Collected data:
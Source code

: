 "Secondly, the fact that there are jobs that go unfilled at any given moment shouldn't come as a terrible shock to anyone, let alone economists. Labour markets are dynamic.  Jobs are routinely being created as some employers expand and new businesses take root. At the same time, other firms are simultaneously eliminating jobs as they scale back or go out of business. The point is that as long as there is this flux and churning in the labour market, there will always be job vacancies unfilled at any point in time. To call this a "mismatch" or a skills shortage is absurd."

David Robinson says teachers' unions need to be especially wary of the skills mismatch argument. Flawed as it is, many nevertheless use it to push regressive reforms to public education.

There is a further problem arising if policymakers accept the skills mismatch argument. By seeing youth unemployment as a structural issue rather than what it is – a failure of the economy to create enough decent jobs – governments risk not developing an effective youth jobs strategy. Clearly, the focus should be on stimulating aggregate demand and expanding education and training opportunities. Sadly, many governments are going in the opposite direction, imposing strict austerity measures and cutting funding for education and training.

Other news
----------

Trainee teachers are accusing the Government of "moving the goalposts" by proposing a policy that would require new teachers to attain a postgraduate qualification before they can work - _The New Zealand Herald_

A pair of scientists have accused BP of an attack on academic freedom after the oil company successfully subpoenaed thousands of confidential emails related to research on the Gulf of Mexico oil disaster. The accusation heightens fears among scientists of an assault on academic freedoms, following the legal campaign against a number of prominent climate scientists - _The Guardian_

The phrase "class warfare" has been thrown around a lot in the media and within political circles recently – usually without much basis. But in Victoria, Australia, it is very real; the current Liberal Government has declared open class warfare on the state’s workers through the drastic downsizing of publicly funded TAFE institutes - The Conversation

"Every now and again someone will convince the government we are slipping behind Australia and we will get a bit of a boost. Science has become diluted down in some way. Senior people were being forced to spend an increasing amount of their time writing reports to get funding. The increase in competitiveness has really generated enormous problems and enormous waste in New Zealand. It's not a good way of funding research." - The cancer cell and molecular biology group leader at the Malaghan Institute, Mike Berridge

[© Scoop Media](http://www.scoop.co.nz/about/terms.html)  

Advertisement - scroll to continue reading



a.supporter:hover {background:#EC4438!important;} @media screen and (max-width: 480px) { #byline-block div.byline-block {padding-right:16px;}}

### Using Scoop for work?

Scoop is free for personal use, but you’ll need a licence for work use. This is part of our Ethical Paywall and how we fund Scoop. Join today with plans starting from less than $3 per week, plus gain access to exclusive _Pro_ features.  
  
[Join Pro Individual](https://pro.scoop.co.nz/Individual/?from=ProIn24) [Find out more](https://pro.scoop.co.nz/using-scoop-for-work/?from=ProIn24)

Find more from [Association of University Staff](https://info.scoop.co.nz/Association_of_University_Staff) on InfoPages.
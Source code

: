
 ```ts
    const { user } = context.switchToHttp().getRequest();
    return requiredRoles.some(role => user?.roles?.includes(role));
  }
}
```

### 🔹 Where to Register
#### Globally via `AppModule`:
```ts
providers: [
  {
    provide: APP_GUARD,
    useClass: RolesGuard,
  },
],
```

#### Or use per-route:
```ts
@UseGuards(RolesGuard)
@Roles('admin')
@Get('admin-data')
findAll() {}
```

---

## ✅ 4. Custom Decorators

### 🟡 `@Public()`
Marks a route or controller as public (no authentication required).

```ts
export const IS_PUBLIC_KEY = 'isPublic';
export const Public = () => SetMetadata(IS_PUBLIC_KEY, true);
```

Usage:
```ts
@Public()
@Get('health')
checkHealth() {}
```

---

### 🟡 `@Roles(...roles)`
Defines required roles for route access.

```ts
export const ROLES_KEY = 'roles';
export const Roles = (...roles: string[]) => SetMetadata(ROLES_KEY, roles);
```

== REQUIRED ACTION ==
Retype exactly the line with "#### Globally via" and each line after it until the records end, and include no other line.

== ANSWER TO THIS EXERCISE ==
#### Globally via `AppModule`:
```ts
providers: [
  {
    provide: APP_GUARD,
    useClass: RolesGuard,
  },
],
```

#### Or use per-route:
```ts
@UseGuards(RolesGuard)
@Roles('admin')
@Get('admin-data')
findAll() {}
```

---

## ✅ 4. Custom Decorators

### 🟡 `@Public()`
Marks a route or controller as public (no authentication required).

```ts
export const IS_PUBLIC_KEY = 'isPublic';
export const Public = () => SetMetadata(IS_PUBLIC_KEY, true);
```

Usage:
```ts
@Public()
@Get('health')
checkHealth() {}
```

---

### 🟡 `@Roles(...roles)`
Defines required roles for route access.

```ts
export const ROLES_KEY = 'roles';
export const Roles = (...roles: string[]) => SetMetadata(ROLES_KEY, roles);
```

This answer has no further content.